Many might question my still being in Wisconsin, but all along there has been little indication that she has been capable of knowing, understanding, or even hearing what is being said to her. At first possibly, but since the second day as she sinks deeper and deeper into the morphine sleep, not so much. So little is known about the true conscious thoughts of a heavily damaged brain, excepting that hearing is the last sense to go, so everyone is loving and encouraging that it is now her time to join her dear husband whom she's missed so much.

As of this morning she is still clinging to life in Hospice but is a very wasted shell.  My son and daughter-in-law stand death vigil since I sit with three cats waiting for Marc to arrive with his truck and trailer from New Mexico. Once here, we will pack up the RV and head for Bend, not expecting to be able to do anything beyond take care of the elements of her life in shedding her worldly possessions, her death business details, clean and market her property and get her ashes interred next to my father's at the small pioneer cemetery in Northern California, her final stop on a long, long life. 

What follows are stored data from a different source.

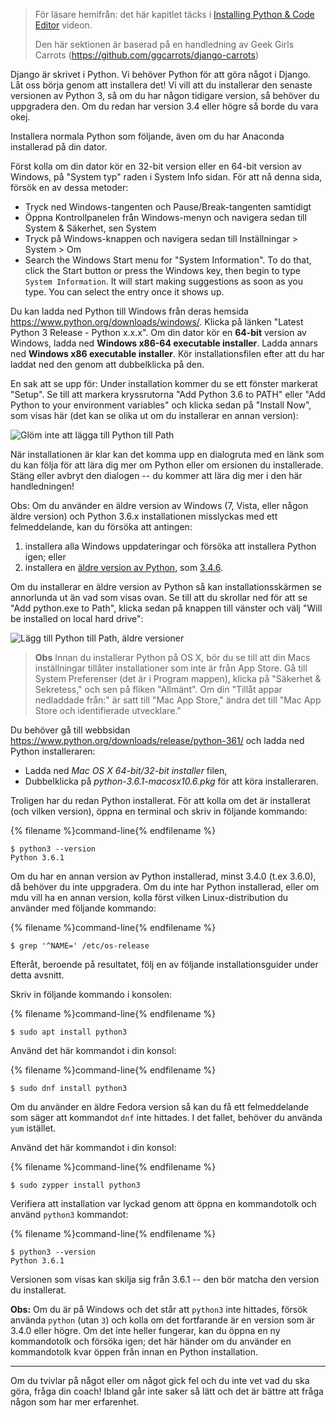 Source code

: > För läsare hemifrån: det här kapitlet täcks i [Installing Python & Code Editor](https://www.youtube.com/watch?v=pVTaqzKZCdA) videon.
> 
> Den här sektionen är baserad på en handledning av Geek Girls Carrots (https://github.com/ggcarrots/django-carrots)

Django är skrivet i Python. Vi behöver Python för att göra något i Django. Låt oss börja genom att installera det! Vi vill att du installerar den senaste versionen av Python 3, så om du har någon tidigare version, så behöver du uppgradera den. Om du redan har version 3.4 eller högre så borde du vara okej.

Installera normala Python som följande, även om du har Anaconda installerad på din dator.

<!--sec data-title="Install Python: Windows" data-id="python_windows" data-collapse=true ces-->

Först kolla om din dator kör en 32-bit version eller en 64-bit version av Windows, på "System typ" raden i System Info sidan. För att nå denna sida, försök en av dessa metoder:

* Tryck ned Windows-tangenten och Pause/Break-tangenten samtidigt
* Öppna Kontrollpanelen från Windows-menyn och navigera sedan till System & Säkerhet, sen System
* Tryck på Windows-knappen och navigera sedan till Inställningar > System > Om
* Search the Windows Start menu for "System Information". To do that, click the Start button or press the Windows key, then begin to type `System Information`. It will start making suggestions as soon as you type. You can select the entry once it shows up.

Du kan ladda ned Python till Windows från deras hemsida https://www.python.org/downloads/windows/. Klicka på länken "Latest Python 3 Release - Python x.x.x". Om din dator kör en **64-bit** version av Windows, ladda ned **Windows x86-64 executable installer**. Ladda annars ned **Windows x86 executable installer**. Kör installationsfilen efter att du har laddat ned den genom att dubbelklicka på den.

En sak att se upp för: Under installation kommer du se ett fönster markerat "Setup". Se till att markera kryssrutorna "Add Python 3.6 to PATH" eller "Add Python to your environment variables" och klicka sedan på "Install Now", som visas här (det kan se olika ut om du installerar en annan version):

![Glöm inte att lägga till Python till Path](../python_installation/images/python-installation-options.png)

När installationen är klar kan det komma upp en dialogruta med en länk som du kan följa för att lära dig mer om Python eller om ersionen du installerade. Stäng eller avbryt den dialogen -- du kommer att lära dig mer i den här handledningen!

Obs: Om du använder en äldre version av Windows (7, Vista, eller någon äldre version) och Python 3.6.x installationen misslyckas med ett felmeddelande, kan du försöka att antingen:

1. installera alla Windows uppdateringar och försöka att installera Python igen; eller
2. installera en [äldre version av Python](https://www.python.org/downloads/windows/), som [3.4.6](https://www.python.org/downloads/release/python-346/).

Om du installerar en äldre version av Python så kan installationsskärmen se annorlunda ut än vad som visas ovan. Se till att du skrollar ned för att se "Add python.exe to Path", klicka sedan på knappen till vänster och välj "Will be installed on local hard drive":

![Lägg till Python till Path, äldre versioner](../python_installation/images/add_python_to_windows_path.png)

<!--endsec-->

<!--sec data-title="Install Python: OS X" data-id="python_OSX"
data-collapse=true ces-->

> **Obs** Innan du installerar Python på OS X, bör du se till att din Macs inställningar tillåter installationer som inte är från App Store. Gå till System Preferenser (det är i Program mappen), klicka på "Säkerhet & Sekretess," och sen på fliken "Allmänt". Om din "Tillåt appar nedladdade från:" är satt till "Mac App Store," ändra det till "Mac App Store och identifierade utvecklare."

Du behöver gå till webbsidan https://www.python.org/downloads/release/python-361/ och ladda ned Python installeraren:

* Ladda ned *Mac OS X 64-bit/32-bit installer* filen,
* Dubbelklicka på *python-3.6.1-macosx10.6.pkg* för att köra installeraren.

<!--endsec-->

<!--sec data-title="Install Python: Linux" data-id="python_linux"
data-collapse=true ces-->

Troligen har du redan Python installerat. För att kolla om det är installerat (och vilken version), öppna en terminal och skriv in följande kommando:

{% filename %}command-line{% endfilename %}

    $ python3 --version
    Python 3.6.1
    

Om du har en annan version av Python installerad, minst 3.4.0 (t.ex 3.6.0), då behöver du inte uppgradera. Om du inte har Python installerad, eller om mdu vill ha en annan version, kolla först vilken Linux-distribution du använder med följande kommando:

{% filename %}command-line{% endfilename %}

    $ grep '^NAME=' /etc/os-release
    

Efteråt, beroende på resultatet, följ en av följande installationsguider under detta avsnitt.

<!--endsec-->

<!--sec data-title="Install Python: Debian or Ubuntu" data-id="python_debian" data-collapse=true ces-->

Skriv in följande kommando i konsolen:

{% filename %}command-line{% endfilename %}

    $ sudo apt install python3
    

<!--endsec-->

<!--sec data-title="Install Python: Fedora" data-id="python_fedora"
data-collapse=true ces-->

Använd det här kommandot i din konsol:

{% filename %}command-line{% endfilename %}

    $ sudo dnf install python3
    

Om du använder en äldre Fedora version så kan du få ett felmeddelande som säger att kommandot `dnf` inte hittades. I det fallet, behöver du använda `yum` istället.

<!--endsec-->

<!--sec data-title="Install Python: openSUSE" data-id="python_openSUSE"
data-collapse=true ces-->

Använd det här kommandot i din konsol:

{% filename %}command-line{% endfilename %}

    $ sudo zypper install python3
    

<!--endsec-->

Verifiera att installation var lyckad genom att öppna en kommandotolk och använd `python3` kommandot:

{% filename %}command-line{% endfilename %}

    $ python3 --version
    Python 3.6.1
    

Versionen som visas kan skilja sig från 3.6.1 -- den bör matcha den version du installerat.

**Obs:** Om du är på Windows och det står att `python3` inte hittades, försök använda `python` (utan `3`) och kolla om det fortfarande är en version som är 3.4.0 eller högre. Om det inte heller fungerar, kan du öppna en ny kommandotolk och försöka igen; det här händer om du använder en kommandotolk kvar öppen från innan en Python installation.

* * *

Om du tvivlar på något eller om något gick fel och du inte vet vad du ska göra, fråga din coach! Ibland går inte saker så lätt och det är bättre att fråga någon som har mer erfarenhet.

We figure we could be there for at least a couple of months so it certainly changes up what we thought would be transpiring with our plans. My heart right now is jagged and raw, but I try and keep the thought that she lived a long life and was healthy, fit and doing it on her terms, with independence--right up until the moment she wasn't. That's something to be thankful for and the kind of old age and death all of us would wish for and crave.